Zawsze byłam bardzo aktywną osobą. Od czasu kiedy byłam nastolatką, ludzie mówią mi, że moje drugie imię powinno brzmieć „Pracuś”.
Kiedy zmarł mój mąż, zaczęłam odczuwać stres. Przytłaczały mnie nawet najmniejsze przeszkody. Wiedziałam, że muszę znaleźć strategie, które pozwolą mi radzić sobie ze stresem w życiu.
Pierwszym i najtrudniejszym krokiem dla mnie było zwolnienie tempa życia i dostosowanie pracy do moich możliwości. Marzyłam o powrocie do mojego życia w szybkim tempie – do czasu kiedy straciłam pamięć na cały dzień po bardzo stresującym tygodniu. Wtedy w końcu zaczęłam poważnie myśleć o wyznaczeniu granic w kwestii moich obowiązków i poświęcanego na nie czasu.
Po drugie, teraz, każdego ranka, tuż po porannej modlitwie, przygotowuję listę rzeczy do zrobienia w danym dniu. Po śniadaniu, zaczynam realizować kolejne punkty z listy. To czego nie uda mi się wykonać w danym dniu, przenoszę na kolejny dzień. Dzięki liście codziennych zadań do zrobienia wyzbyłam się obaw związanych z tym, że o czymś zapomnę.
Po trzecie, bardziej skupiam się na życiu duchowym – codzienne czytam i słucham Biblię oraz inne inspirujące materiały, słucham podnoszących na duchu piosenek w trakcie sprzątania, gotowania, czy szycia. Zapisałam się też do wspólnoty chrześcijańskiej, dzięki której w weekendy spotykam się z innymi Chrześcijanami.

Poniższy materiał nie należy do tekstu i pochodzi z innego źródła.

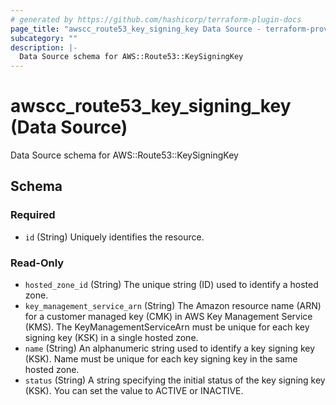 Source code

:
 ```yaml
---
# generated by https://github.com/hashicorp/terraform-plugin-docs
page_title: "awscc_route53_key_signing_key Data Source - terraform-provider-awscc"
subcategory: ""
description: |-
  Data Source schema for AWS::Route53::KeySigningKey
---
```


# awscc_route53_key_signing_key (Data Source)

Data Source schema for AWS::Route53::KeySigningKey



<!-- schema generated by tfplugindocs -->
## Schema

### Required

- `id` (String) Uniquely identifies the resource.

### Read-Only

- `hosted_zone_id` (String) The unique string (ID) used to identify a hosted zone.
- `key_management_service_arn` (String) The Amazon resource name (ARN) for a customer managed key (CMK) in AWS Key Management Service (KMS). The KeyManagementServiceArn must be unique for each key signing key (KSK) in a single hosted zone.
- `name` (String) An alphanumeric string used to identify a key signing key (KSK). Name must be unique for each key signing key in the same hosted zone.
- `status` (String) A string specifying the initial status of the key signing key (KSK). You can set the value to ACTIVE or INACTIVE.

Po czwarte, częściej oddaję się zajęciom rekreacyjnym, częściej chodzę na plażę, częściej bywam na przyjęciach urodzinowych. To pomaga mi oczyścić umysł z trosk i spojrzeć na wszystko z dystansem. Wychodząc na wieczorny spacer z moim psiakiem, zamiast myśleć o pracy, dziękuję Bogu za zachód słońca, za góry i za wszystkie inne błogosławieństwa. To też przynosi ukojenie mojej duszy.
Dzieci doskonale znają tajemnicę życia bez stresu – rzadko mają problemy i zawsze cieszą się chwilą. Nie martwią się przyszłością, ponieważ wiedzą, że ich rodzice zatroszczą się o nich. Jezus powiedział, że powinniśmy być jak małe dzieci, aby wejść do królestwa Bożego [Patrz Ewangelia wg św. Mateusza 18:3]. Tak więc oprócz wszystkich moich strategii, staram się codziennie pamiętać o tym, że mój Ojciec zatroszczy się o mnie, i że pragnie abym cieszyła się największym darem jaki mi ofiarował – życiem samym w sobie.